Data entries
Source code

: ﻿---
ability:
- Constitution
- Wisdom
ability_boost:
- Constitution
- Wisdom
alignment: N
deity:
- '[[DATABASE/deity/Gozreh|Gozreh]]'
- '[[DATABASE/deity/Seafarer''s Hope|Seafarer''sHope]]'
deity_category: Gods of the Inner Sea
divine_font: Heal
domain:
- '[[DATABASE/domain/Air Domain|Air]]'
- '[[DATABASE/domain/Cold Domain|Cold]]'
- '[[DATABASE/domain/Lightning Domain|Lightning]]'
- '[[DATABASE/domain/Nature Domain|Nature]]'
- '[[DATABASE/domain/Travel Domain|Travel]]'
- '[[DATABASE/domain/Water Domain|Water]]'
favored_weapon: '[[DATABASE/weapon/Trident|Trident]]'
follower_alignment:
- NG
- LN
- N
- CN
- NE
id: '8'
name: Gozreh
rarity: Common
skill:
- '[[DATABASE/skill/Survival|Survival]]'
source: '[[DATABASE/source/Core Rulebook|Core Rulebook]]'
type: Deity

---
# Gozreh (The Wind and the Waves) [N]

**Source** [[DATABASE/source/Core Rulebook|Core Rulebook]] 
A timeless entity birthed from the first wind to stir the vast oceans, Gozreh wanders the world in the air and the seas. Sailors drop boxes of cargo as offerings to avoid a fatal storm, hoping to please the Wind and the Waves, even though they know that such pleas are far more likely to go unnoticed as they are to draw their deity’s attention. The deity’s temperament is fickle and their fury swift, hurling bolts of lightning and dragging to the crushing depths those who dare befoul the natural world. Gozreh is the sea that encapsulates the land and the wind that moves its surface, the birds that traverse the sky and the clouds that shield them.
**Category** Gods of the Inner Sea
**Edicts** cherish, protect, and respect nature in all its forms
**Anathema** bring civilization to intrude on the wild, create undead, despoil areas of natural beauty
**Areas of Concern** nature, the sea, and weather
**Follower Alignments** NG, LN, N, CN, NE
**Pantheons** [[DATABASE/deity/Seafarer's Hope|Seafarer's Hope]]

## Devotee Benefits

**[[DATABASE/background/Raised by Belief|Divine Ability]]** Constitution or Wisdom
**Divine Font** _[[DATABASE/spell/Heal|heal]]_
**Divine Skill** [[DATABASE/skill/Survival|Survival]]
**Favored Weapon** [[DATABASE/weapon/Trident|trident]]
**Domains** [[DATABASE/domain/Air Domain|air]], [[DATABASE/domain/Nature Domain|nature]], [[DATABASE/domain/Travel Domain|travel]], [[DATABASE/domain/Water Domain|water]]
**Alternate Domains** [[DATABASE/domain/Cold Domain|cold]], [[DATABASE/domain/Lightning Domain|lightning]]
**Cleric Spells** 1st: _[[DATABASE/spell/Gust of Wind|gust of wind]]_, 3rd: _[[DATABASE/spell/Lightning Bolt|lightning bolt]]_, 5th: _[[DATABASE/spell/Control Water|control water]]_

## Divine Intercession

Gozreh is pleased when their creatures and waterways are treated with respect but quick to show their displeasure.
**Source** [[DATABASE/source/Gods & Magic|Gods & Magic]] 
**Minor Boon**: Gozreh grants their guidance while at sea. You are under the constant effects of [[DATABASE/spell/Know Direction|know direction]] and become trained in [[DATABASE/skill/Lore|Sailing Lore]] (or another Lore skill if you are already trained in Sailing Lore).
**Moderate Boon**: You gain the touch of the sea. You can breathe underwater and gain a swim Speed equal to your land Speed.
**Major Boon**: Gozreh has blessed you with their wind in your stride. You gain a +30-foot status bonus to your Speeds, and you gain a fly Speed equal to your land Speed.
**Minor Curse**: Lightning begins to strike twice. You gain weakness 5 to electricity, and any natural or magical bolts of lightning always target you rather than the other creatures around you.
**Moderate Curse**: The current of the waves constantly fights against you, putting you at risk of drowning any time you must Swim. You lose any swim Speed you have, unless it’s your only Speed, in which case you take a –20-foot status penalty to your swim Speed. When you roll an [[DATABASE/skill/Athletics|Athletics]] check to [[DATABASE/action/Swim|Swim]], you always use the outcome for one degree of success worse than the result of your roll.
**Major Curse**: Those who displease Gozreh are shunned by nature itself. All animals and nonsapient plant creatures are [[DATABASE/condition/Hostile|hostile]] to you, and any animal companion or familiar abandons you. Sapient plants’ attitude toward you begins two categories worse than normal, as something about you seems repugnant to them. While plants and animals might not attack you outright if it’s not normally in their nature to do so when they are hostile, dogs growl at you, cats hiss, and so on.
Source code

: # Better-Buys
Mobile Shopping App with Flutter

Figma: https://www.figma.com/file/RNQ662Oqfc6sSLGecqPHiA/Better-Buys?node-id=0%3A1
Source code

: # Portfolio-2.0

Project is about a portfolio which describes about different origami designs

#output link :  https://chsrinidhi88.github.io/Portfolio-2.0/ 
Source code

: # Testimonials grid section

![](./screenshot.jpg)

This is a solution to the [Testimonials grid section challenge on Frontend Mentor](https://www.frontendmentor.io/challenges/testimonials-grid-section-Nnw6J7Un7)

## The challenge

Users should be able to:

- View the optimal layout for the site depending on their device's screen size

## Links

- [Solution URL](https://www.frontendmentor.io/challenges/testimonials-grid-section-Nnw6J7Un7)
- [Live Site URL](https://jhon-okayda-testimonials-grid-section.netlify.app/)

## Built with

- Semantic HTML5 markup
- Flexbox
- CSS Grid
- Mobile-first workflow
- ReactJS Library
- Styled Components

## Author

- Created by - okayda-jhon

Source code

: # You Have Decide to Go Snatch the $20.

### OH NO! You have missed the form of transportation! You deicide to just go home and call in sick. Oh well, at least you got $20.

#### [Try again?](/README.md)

» **Work instruction**
Reproduce the entries above in full by retyping them exactly.

» **Solution for this problem**
Source code

: ﻿---
ability:
- Constitution
- Wisdom
ability_boost:
- Constitution
- Wisdom
alignment: N
deity:
- '[[DATABASE/deity/Gozreh|Gozreh]]'
- '[[DATABASE/deity/Seafarer''s Hope|Seafarer''sHope]]'
deity_category: Gods of the Inner Sea
divine_font: Heal
domain:
- '[[DATABASE/domain/Air Domain|Air]]'
- '[[DATABASE/domain/Cold Domain|Cold]]'
- '[[DATABASE/domain/Lightning Domain|Lightning]]'
- '[[DATABASE/domain/Nature Domain|Nature]]'
- '[[DATABASE/domain/Travel Domain|Travel]]'
- '[[DATABASE/domain/Water Domain|Water]]'
favored_weapon: '[[DATABASE/weapon/Trident|Trident]]'
follower_alignment:
- NG
- LN
- N
- CN
- NE
id: '8'
name: Gozreh
rarity: Common
skill:
- '[[DATABASE/skill/Survival|Survival]]'
source: '[[DATABASE/source/Core Rulebook|Core Rulebook]]'
type: Deity

---
# Gozreh (The Wind and the Waves) [N]

**Source** [[DATABASE/source/Core Rulebook|Core Rulebook]] 
A timeless entity birthed from the first wind to stir the vast oceans, Gozreh wanders the world in the air and the seas. Sailors drop boxes of cargo as offerings to avoid a fatal storm, hoping to please the Wind and the Waves, even though they know that such pleas are far more likely to go unnoticed as they are to draw their deity’s attention. The deity’s temperament is fickle and their fury swift, hurling bolts of lightning and dragging to the crushing depths those who dare befoul the natural world. Gozreh is the sea that encapsulates the land and the wind that moves its surface, the birds that traverse the sky and the clouds that shield them.
**Category** Gods of the Inner Sea
**Edicts** cherish, protect, and respect nature in all its forms
**Anathema** bring civilization to intrude on the wild, create undead, despoil areas of natural beauty
**Areas of Concern** nature, the sea, and weather
**Follower Alignments** NG, LN, N, CN, NE
**Pantheons** [[DATABASE/deity/Seafarer's Hope|Seafarer's Hope]]

## Devotee Benefits

**[[DATABASE/background/Raised by Belief|Divine Ability]]** Constitution or Wisdom
**Divine Font** _[[DATABASE/spell/Heal|heal]]_
**Divine Skill** [[DATABASE/skill/Survival|Survival]]
**Favored Weapon** [[DATABASE/weapon/Trident|trident]]
**Domains** [[DATABASE/domain/Air Domain|air]], [[DATABASE/domain/Nature Domain|nature]], [[DATABASE/domain/Travel Domain|travel]], [[DATABASE/domain/Water Domain|water]]
**Alternate Domains** [[DATABASE/domain/Cold Domain|cold]], [[DATABASE/domain/Lightning Domain|lightning]]
**Cleric Spells** 1st: _[[DATABASE/spell/Gust of Wind|gust of wind]]_, 3rd: _[[DATABASE/spell/Lightning Bolt|lightning bolt]]_, 5th: _[[DATABASE/spell/Control Water|control water]]_

## Divine Intercession

Gozreh is pleased when their creatures and waterways are treated with respect but quick to show their displeasure.
**Source** [[DATABASE/source/Gods & Magic|Gods & Magic]] 
**Minor Boon**: Gozreh grants their guidance while at sea. You are under the constant effects of [[DATABASE/spell/Know Direction|know direction]] and become trained in [[DATABASE/skill/Lore|Sailing Lore]] (or another Lore skill if you are already trained in Sailing Lore).
**Moderate Boon**: You gain the touch of the sea. You can breathe underwater and gain a swim Speed equal to your land Speed.
**Major Boon**: Gozreh has blessed you with their wind in your stride. You gain a +30-foot status bonus to your Speeds, and you gain a fly Speed equal to your land Speed.
**Minor Curse**: Lightning begins to strike twice. You gain weakness 5 to electricity, and any natural or magical bolts of lightning always target you rather than the other creatures around you.
**Moderate Curse**: The current of the waves constantly fights against you, putting you at risk of drowning any time you must Swim. You lose any swim Speed you have, unless it’s your only Speed, in which case you take a –20-foot status penalty to your swim Speed. When you roll an [[DATABASE/skill/Athletics|Athletics]] check to [[DATABASE/action/Swim|Swim]], you always use the outcome for one degree of success worse than the result of your roll.
**Major Curse**: Those who displease Gozreh are shunned by nature itself. All animals and nonsapient plant creatures are [[DATABASE/condition/Hostile|hostile]] to you, and any animal companion or familiar abandons you. Sapient plants’ attitude toward you begins two categories worse than normal, as something about you seems repugnant to them. While plants and animals might not attack you outright if it’s not normally in their nature to do so when they are hostile, dogs growl at you, cats hiss, and so on.
Source code

: # Better-Buys
Mobile Shopping App with Flutter

Figma: https://www.figma.com/file/RNQ662Oqfc6sSLGecqPHiA/Better-Buys?node-id=0%3A1
Source code

: # Portfolio-2.0

Project is about a portfolio which describes about different origami designs

#output link :  https://chsrinidhi88.github.io/Portfolio-2.0/ 
Source code

: # Testimonials grid section

![](./screenshot.jpg)

This is a solution to the [Testimonials grid section challenge on Frontend Mentor](https://www.frontendmentor.io/challenges/testimonials-grid-section-Nnw6J7Un7)

## The challenge

Users should be able to:

- View the optimal layout for the site depending on their device's screen size

## Links

- [Solution URL](https://www.frontendmentor.io/challenges/testimonials-grid-section-Nnw6J7Un7)
- [Live Site URL](https://jhon-okayda-testimonials-grid-section.netlify.app/)

## Built with

- Semantic HTML5 markup
- Flexbox
- CSS Grid
- Mobile-first workflow
- ReactJS Library
- Styled Components

## Author

- Created by - okayda-jhon

Source code

: # You Have Decide to Go Snatch the $20.

### OH NO! You have missed the form of transportation! You deicide to just go home and call in sick. Oh well, at least you got $20.

#### [Try again?](/README.md)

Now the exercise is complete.